Stock investors betting that the Federal Reserve will step in to cushion market losses are misreading a key piece of financial history. The so-called "Greenspan put" — the conviction that former Fed Chair Alan Greenspan reliably caught falling portfolios — was a myth, not a policy. And a "Warsh put" from the current Fed, analysts argue, is equally unlikely to arrive.
What a "Fed Put" Actually Means
In options markets, a put is a contract that protects the holder against a price drop — you pay a premium for a guaranteed floor. When traders talk about a "Fed put," they mean something analogous: the expectation that the Federal Reserve will cut interest rates or otherwise intervene whenever stocks fall hard enough, providing a de facto floor under equity prices. It is a comforting idea. The historical record suggests it is mostly wrong.
Greenspan Was Following Rules, Not Running a Rescue
Wall Street's faith in the Greenspan put rests on a selective reading of the dot-com crash. When the tech bubble burst, Greenspan's Fed did ease policy — but those moves reflected standard central bank responses to weakening economic conditions, not a deliberate effort to protect stock investors. The argument is that Greenspan was following the established rules of monetary policy, not operating a portfolio insurance scheme. The distinction is consequential: a central bank targeting inflation and employment will sometimes cut rates in ways that happen to lift markets. That is not the same as a standing commitment to arrest equity declines.

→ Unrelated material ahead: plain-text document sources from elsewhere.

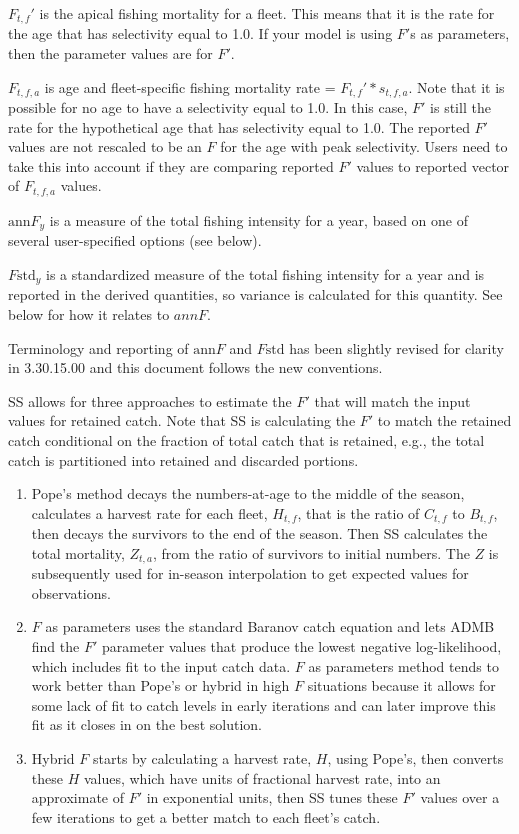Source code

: $F_{t,f}'$ is the apical fishing mortality for a fleet.  This means that it is the rate for the age that has selectivity equal to 1.0.  If your model is using $F'$s as parameters, then the parameter values are for $F'$.

$F_{t,f,a}$  is age and fleet-specific fishing mortality rate = $F_{t,f}' * s_{t,f,a}$. Note that it is possible for no age to have a selectivity equal to 1.0.  In this case, $F'$ is still the rate for the hypothetical age that has selectivity equal to 1.0.  The reported $F'$ values are not rescaled to be an $F$ for the age with peak selectivity.  Users need to take this into account if they are comparing reported $F'$ values to reported vector of $F_{t,f,a}$ values.

$\text{ann}F_y$ is a measure of the total fishing intensity for a year, based on one of several user-specified options (see below).

$F\text{std}_y$ is a standardized measure of the total fishing intensity for a year and is reported in the derived quantities, so variance is calculated for this quantity. See below for how it relates to $annF$.

Terminology and reporting of $\text{ann}F$ and $F\text{std}$ has been slightly revised for clarity in 3.30.15.00 and this document follows the new conventions.

SS allows for three approaches to estimate the $F'$ that will match the input values for retained catch.  Note that SS is calculating the $F'$ to match the retained catch conditional on the fraction of total catch that is retained, e.g., the total catch is partitioned into retained and discarded portions.

\begin{enumerate}
	\item Pope’s method decays the numbers-at-age to the middle of the season, calculates a harvest rate for each fleet, $H_{t,f}$, that is the ratio of $C_{t,f}$ to $B_{t,f}$, then decays the survivors to the end of the season. Then SS calculates the total mortality, $Z_{t,a}$, from the ratio of survivors to initial numbers. The $Z$ is subsequently used for in-season interpolation to get expected values for observations.
	
	\item $F$ as parameters uses the standard Baranov catch equation and lets ADMB find the $F'$ parameter values that produce the lowest negative log-likelihood, which includes fit to the input catch data. $F$ as parameters method tends to work better than Pope’s or hybrid in high $F$ situations because it allows for some lack of fit to catch levels in early iterations and can later improve this fit as it closes in on the best solution.
	
	\item Hybrid $F$ starts by calculating a harvest rate, $H$, using Pope’s, then converts these $H$ values, which have units of fractional harvest rate, into an approximate of $F'$ in exponential units, then SS tunes these $F'$ values over a few iterations to get a better match to each fleet’s catch.
\end{enumerate}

Why No 'Warsh Put' Is Coming
The misreading of history carries direct consequences today. Investors appear to have priced in a similar safety net from the current Fed, expecting officials to pivot to rate cuts at the first sign of serious market stress. The counterargument is straightforward: central banks respond to economic data — inflation, employment, credit conditions — not to index levels. A market selloff alone is unlikely to move Fed policy unless it is deep enough to threaten the broader economy, and even then the response is incidental to equities, not aimed at them.
The Commercial Stakes
For portfolio managers, the practical question is what to do with risk allocations built on a policy assumption that may not hold. If the Greenspan put was a myth and no Warsh put is forthcoming, equities are priced with an implicit floor that does not exist. When that belief unwinds, the adjustment falls entirely on shareholders — with no central bank standing by to absorb it.